* **Source texts of formatted documents**
=== Begin Enclosure ===

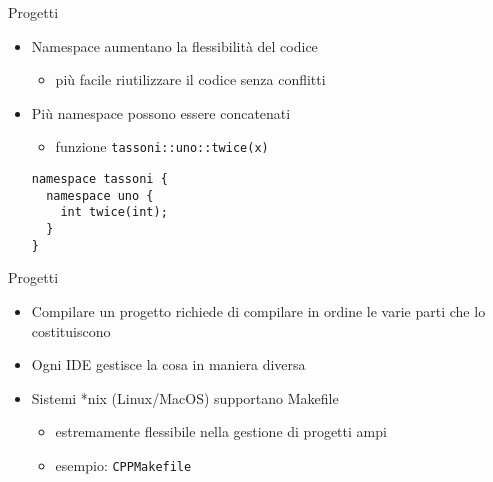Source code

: \begin{frame}[fragile]{Progetti}
  \vfill
  \begin{itemize}
    \item Namespace aumentano la flessibilità del codice
    \begin{itemize}
      \item più facile riutilizzare il codice senza conflitti
    \end{itemize}
    \vfill
    \item Più namespace possono essere concatenati
    \begin{itemize}
      \item funzione \lstinline$tassoni::uno::twice(x)$
    \end{itemize}
    \begin{lstlisting}[firstnumber=3]
namespace tassoni {
  namespace uno {
    int twice(int);
  }
}
  \end{lstlisting}
  \end{itemize}
  \vfill
\end{frame}

\begin{frame}[fragile]{Progetti}
  \vfill
  \begin{itemize}
    \item Compilare un progetto richiede di compilare in ordine le varie parti che
    lo costituiscono
    \vfill
    \item Ogni IDE gestisce la cosa in maniera diversa
    \vfill
    \item Sistemi *nix (Linux/MacOS) supportano \alert{Makefile}
    \begin{itemize}
      \item estremamente flessibile nella gestione di progetti ampi
      \item esempio: \lstinline$CPPMakefile$
    \end{itemize}
  \end{itemize}
  \vfill
\end{frame}

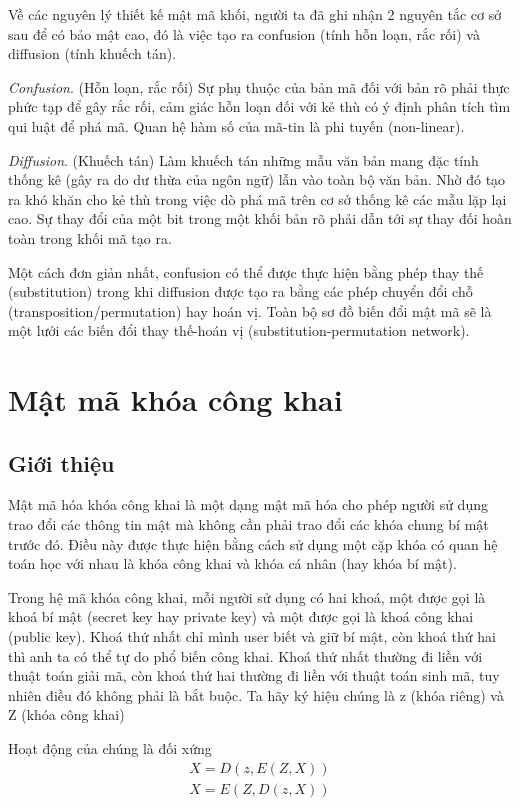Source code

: \documentclass[a4paper,12pt]{report}
\begin{document}
Về các nguyên lý thiết kế mật mã khối, người ta đã ghi nhận 2 nguyên tắc cơ sở sau để có bảo mật cao, đó là việc tạo ra confusion (tính hỗn loạn, rắc rối) và diffusion (tính khuếch tán).

\textit{Confusion}. (Hỗn loạn, rắc rối) Sự phụ thuộc của bản mã đối với bản rõ phải thực phức tạp để gây rắc rối, cảm giác hỗn loạn đối với kẻ thù có ý định phân tích tìm qui luật để phá mã. Quan hệ hàm số của mã-tin là phi tuyến (non-linear).

\textit{Diffusion}. (Khuếch tán) Làm khuếch tán những mẫu văn bản mang đặc tính thống kê (gây ra do dư thừa của ngôn ngữ) lẫn vào toàn bộ văn bản. Nhờ đó tạo ra khó khăn cho kẻ thù trong việc dò phá mã trên cơ sở thống kê các mẫu lặp lại cao. Sự thay đổi của một bit trong một khối bản rõ phải dẫn tới sự thay đối hoàn toàn trong khối mã tạo ra.

Một cách đơn giản nhất, confusion có thể được thực hiện bằng phép thay thế (substitution) trong khi diffusion được tạo ra bằng các phép chuyển đổi chỗ (transposition/permutation) hay hoán vị. Toàn bộ sơ đồ biến đổi mật mã sẽ là một lưới các biến đổi thay thế-hoán vị (substitution-permutation network).
\section{Mật mã khóa công khai}
\subsection*{Giới thiệu}
Mật mã hóa khóa công khai là một dạng mật mã hóa cho phép người sử dụng trao đổi các thông tin mật mà không cần phải trao đổi các khóa chung bí mật trước đó. Điều này được thực hiện bằng cách sử dụng một cặp khóa có quan hệ toán học với nhau là khóa công khai và khóa cá nhân (hay khóa bí mật). 

Trong hệ mã khóa công khai, mỗi người sử dụng có hai khoá, một được gọi là khoá bí mật (secret key hay private key) và một được gọi là khoá công khai (public key). Khoá thứ
nhất chỉ mình user biết và giữ bí mật, còn khoá thứ hai thì anh ta có thể tự do phổ biến
công khai. Khoá thứ nhất thường đi liền với thuật toán giải mã, còn khoá thứ hai thường đi liền với thuật toán sinh mã, tuy nhiên điều đó không phải là bắt buộc. Ta hãy ký hiệu chúng là z (khóa riêng) và Z (khóa công khai)

Hoạt động của chúng là đối xứng
\begin{align}
X = D(z, E(Z,X)) \label{eq1} \\
X = E(Z, D(z,X)) \label{eq2}
\end{align}
\end{document}
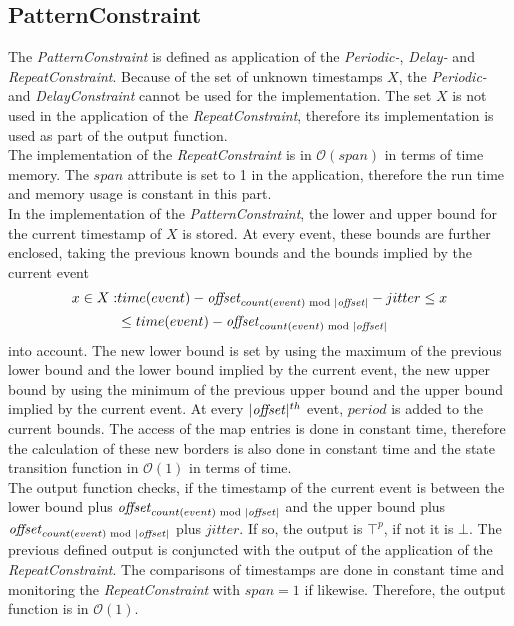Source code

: \subsection{PatternConstraint}
	The \emph{PatternConstraint} is defined as application of the \emph{Periodic-}, \emph{Delay-} and \emph{RepeatConstraint}. Because of the set of unknown timestamps $X$, the \emph{Periodic-} and \emph{DelayConstraint} cannot be used for the implementation. The set $X$ is not used in the application of the \emph{RepeatConstraint}, therefore its implementation is used as part of the output function.\\
	The implementation of the \emph{RepeatConstraint} is in $\mathcal{O}(span)$ in terms of time memory. The $span$ attribute is set to 1 in the application, therefore the run time and memory usage is constant in this part.\\
	In the implementation of the \emph{PatternConstraint}, the lower and upper bound for the current timestamp of $X$ is stored. At every event, these bounds are further enclosed, taking the previous known bounds and the bounds implied by the current event
	\begin{align}
		x\in X: &time(event)-\text{\emph{offset}}_{count(event)\text{ mod }|\text{\emph{offset}}|}-jitter \leq x\\
			     &\leq  time(event)-\text{\emph{offset}}_{count(event)\text{ mod }|\text{\emph{offset}}|}
	\end{align}
	into account. The new lower bound is set by using the maximum of the previous lower bound and the lower bound implied by the current event, the new upper bound by using the minimum of the previous upper bound and the upper bound implied by the current event. At every $|\text{\emph{offset}}|^{th}$ event, $period$ is added to the current bounds. The access of the map entries is done in constant time, therefore the calculation of these new borders is also done in constant time and the state transition function in $\mathcal{O}(1)$ in terms of time.\\
	The output function checks, if the timestamp of the current event is between the lower bound plus $\text{\emph{offset}}_{count(event)\text{ mod }|\text{\emph{offset}}|}$ and the upper bound plus \\$\text{\emph{offset}}_{count(event)\text{ mod }|\text{\emph{offset}}|}$ plus $jitter$. If so, the output is $\top^p$, if not it is $\bot$. The previous defined output is conjuncted with the output of the application of the \textit{RepeatConstraint}. The comparisons of timestamps are done in constant time and monitoring the \textit{RepeatConstraint} with $span=1$ if likewise. Therefore, the output function is in $\mathcal{O}(1)$.\\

=== End Enclosure ===

* **TASK REQUIREMENTS**
Lines holding the word "không" in the entries above are the ones to pull out. Copy them all.

* **ANSWER AREA**
Mật mã hóa khóa công khai là một dạng mật mã hóa cho phép người sử dụng trao đổi các thông tin mật mà không cần phải trao đổi các khóa chung bí mật trước đó. Điều này được thực hiện bằng cách sử dụng một cặp khóa có quan hệ toán học với nhau là khóa công khai và khóa cá nhân (hay khóa bí mật). 
công khai. Khoá thứ nhất thường đi liền với thuật toán giải mã, còn khoá thứ hai thường đi liền với thuật toán sinh mã, tuy nhiên điều đó không phải là bắt buộc. Ta hãy ký hiệu chúng là z (khóa riêng) và Z (khóa công khai)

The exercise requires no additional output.